▸ WORK INSTRUCTION: Without including any picture, copy the entries that follow word for word.

▸ DATA SHOWN:
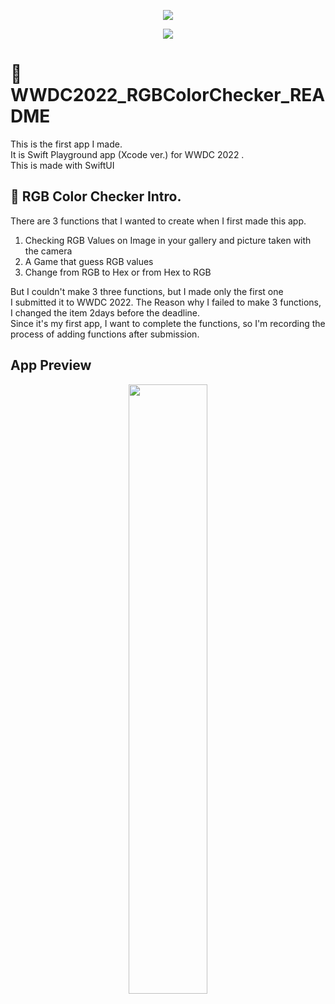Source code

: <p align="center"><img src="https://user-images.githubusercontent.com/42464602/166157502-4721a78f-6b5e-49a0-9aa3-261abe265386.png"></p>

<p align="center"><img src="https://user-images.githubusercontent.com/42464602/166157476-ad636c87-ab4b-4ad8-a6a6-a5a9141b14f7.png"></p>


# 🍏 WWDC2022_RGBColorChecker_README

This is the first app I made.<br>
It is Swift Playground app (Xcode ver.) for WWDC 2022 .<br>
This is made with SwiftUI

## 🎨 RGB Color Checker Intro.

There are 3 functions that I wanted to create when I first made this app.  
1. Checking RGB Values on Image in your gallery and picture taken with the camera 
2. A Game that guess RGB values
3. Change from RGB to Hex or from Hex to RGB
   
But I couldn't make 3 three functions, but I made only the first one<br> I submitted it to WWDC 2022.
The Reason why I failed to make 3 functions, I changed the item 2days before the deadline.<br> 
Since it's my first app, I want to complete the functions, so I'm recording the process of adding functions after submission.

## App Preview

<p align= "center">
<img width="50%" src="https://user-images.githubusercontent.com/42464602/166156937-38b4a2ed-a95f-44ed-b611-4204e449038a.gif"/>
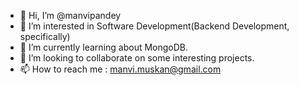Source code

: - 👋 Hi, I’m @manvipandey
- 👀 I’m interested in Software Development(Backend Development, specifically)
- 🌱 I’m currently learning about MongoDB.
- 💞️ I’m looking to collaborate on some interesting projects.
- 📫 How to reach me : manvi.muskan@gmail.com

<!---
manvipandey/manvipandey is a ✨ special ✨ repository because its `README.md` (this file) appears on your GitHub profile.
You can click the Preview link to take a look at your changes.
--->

▸ EXERCISE ANSWER:
Source code

: <p align="center"><img src="https://user-images.githubusercontent.com/42464602/166157502-4721a78f-6b5e-49a0-9aa3-261abe265386.png"></p>

<p align="center"><img src="https://user-images.githubusercontent.com/42464602/166157476-ad636c87-ab4b-4ad8-a6a6-a5a9141b14f7.png"></p>


# 🍏 WWDC2022_RGBColorChecker_README

This is the first app I made.<br>
It is Swift Playground app (Xcode ver.) for WWDC 2022 .<br>
This is made with SwiftUI

## 🎨 RGB Color Checker Intro.

There are 3 functions that I wanted to create when I first made this app.  
1. Checking RGB Values on Image in your gallery and picture taken with the camera 
2. A Game that guess RGB values
3. Change from RGB to Hex or from Hex to RGB
   
But I couldn't make 3 three functions, but I made only the first one<br> I submitted it to WWDC 2022.
The Reason why I failed to make 3 functions, I changed the item 2days before the deadline.<br> 
Since it's my first app, I want to complete the functions, so I'm recording the process of adding functions after submission.

## App Preview

<p align= "center">
<img width="50%" src="https://user-images.githubusercontent.com/42464602/166156937-38b4a2ed-a95f-44ed-b611-4204e449038a.gif"/>
Source code

: - 👋 Hi, I’m @manvipandey
- 👀 I’m interested in Software Development(Backend Development, specifically)
- 🌱 I’m currently learning about MongoDB.
- 💞️ I’m looking to collaborate on some interesting projects.
- 📫 How to reach me : manvi.muskan@gmail.com

<!---
manvipandey/manvipandey is a ✨ special ✨ repository because its `README.md` (this file) appears on your GitHub profile.
You can click the Preview link to take a look at your changes.
--->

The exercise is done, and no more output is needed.